Durante más de dos semanas Jesús y los doce, seguidos por una
multitud de varios centenares de discípulos, viajaron por el sur de
Perea, visitando todas las ciudades en las que laboraban los setenta.
Muchos gentiles vivían en esta región, y puesto que pocos iban a pasar
la fiesta de la Pascua en Jerusalén, los mensajeros del reino
continuaron con su trabajo de enseñanza y predicación sin
interrupciones.
Jesús se encontró con Abner en Hesbón, y
Andrés instruyó que no se interrumpieran las labores de los setenta
durante la fiesta de Pascua; Jesús aconsejó que los mensajeros
continuaran con su obra sin prestar atención alguna a lo que estaba por
suceder en Jerusalén. También aconsejó a Abner que permitiese que el
cuerpo de mujeres, por lo menos los miembros que así lo deseaban, fueran
a Jerusalén para la Pascua. Fue ésta la última vez que Abner vio a
Jesús en la carne. Su despedida de Abner fue: «Hijo mío, yo sé que tú
serás fiel al reino, y oro para que el Padre te otorgue sabiduría de
modo que puedas amar y comprender a tus hermanos».
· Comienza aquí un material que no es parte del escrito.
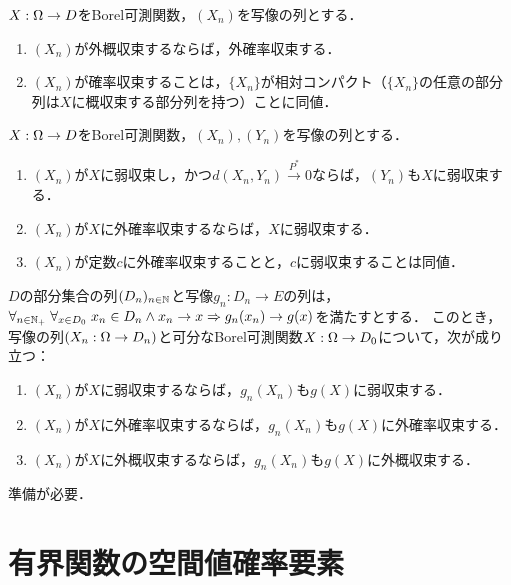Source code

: \documentclass[uplatex,dvipdfmx]{jsreport}
\begin{document}
\begin{lemma}
    $X:\Omega\to D$をBorel可測関数，$(X_n)$を写像の列とする．
    \begin{enumerate}
        \item $(X_n)$が外概収束するならば，外確率収束する．
        \item $(X_n)$が確率収束することは，$\{X_n\}$が相対コンパクト（$\{X_n\}$の任意の部分列は$X$に概収束する部分列を持つ）ことに同値．
    \end{enumerate}
\end{lemma}

\begin{lemma}\label{lemma-確率収束と弱収束}
    $X:\Omega\to D$をBorel可測関数，$(X_n),(Y_n)$を写像の列とする．
    \begin{enumerate}
        \item $(X_n)$が$X$に弱収束し，かつ$d(X_n,Y_n)\xrightarrow{P^*}0$ならば，$(Y_n)$も$X$に弱収束する．
        \item $(X_n)$が$X$に外確率収束するならば，$X$に弱収束する．
        \item $(X_n)$が定数$c$に外確率収束することと，$c$に弱収束することは同値．
    \end{enumerate}
\end{lemma}

\begin{theorem}[連続写像定理の拡張]
    $D$の部分集合の列$(D_n)_{n\in\mathbb{N}}$と写像$g_n:D_n\to E$の列は，$\forall_{n\in\mathbb{N}_+}\;\forall_{x\in D_0}\;x_n\in D_n\land x_n\to x\Rightarrow g_n(x_n)\to g(x)$を満たすとする．
    このとき，写像の列$(X_n:\Omega\to D_n)$と可分なBorel可測関数$X:\Omega\to D_0$について，次が成り立つ：
    \begin{enumerate}
        \item $(X_n)$が$X$に弱収束するならば，$g_n(X_n)$も$g(X)$に弱収束する．
        \item $(X_n)$が$X$に外確率収束するならば，$g_n(X_n)$も$g(X)$に外確率収束する．
        \item $(X_n)$が$X$に外概収束するならば，$g_n(X_n)$も$g(X)$に外概収束する．
    \end{enumerate}
\end{theorem}
\begin{remarks}
    準備が必要．
\end{remarks}

\section{有界関数の空間値確率要素}
\end{document}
Mientras viajaban de ciudad en ciudad,
grandes números de sus seguidores desertaron para ir a Jerusalén de
manera que, cuando Jesús empezó el viaje para la Pascua, el número de
los que lo seguían todos los días había disminuido a menos de
doscientos.
Los apóstoles comprendían que Jesús iba a
Jerusalén para la Pascua. Sabían que el sanedrín había difundido un
mensaje a todo Israel informado que había sido condenado a muerte e
instruyendo a todos los que supieran dónde estaba que informaran al
sanedrín; sin embargo, a pesar de todo esto, no estaban tan alarmados
como lo habían estado cuando él les había anunciado en Filadelfia que
iba a Betania para ver a Lázaro. Este cambio de actitud de un temor tan
intenso a un estado de discreta expectativa, se debía sobre todo a la
resurrección de Lázaro. Habían llegado a la conclusión de que Jesús
podría, en caso de urgencia, afirmar su poder divino y avergonzar a sus
enemigos. Esta esperanza, combinada con su fe más profunda y madura en
la supremacía espiritual de su Maestro, era la fuente del valor exterior
manifestado por sus seguidores inmediatos, quienes ahora se prepararon
para seguirle a Jerusalén y hacer frente directamente a la declaración
abierta del sanedrín de que debía morir.
La mayoría de los apóstoles y muchos de sus
discípulos más íntimos no creían posible que Jesús muriese; ellos,
creyendo que él era «la resurrección y la vida», lo consideraban
inmortal y ya triunfante sobre la muerte.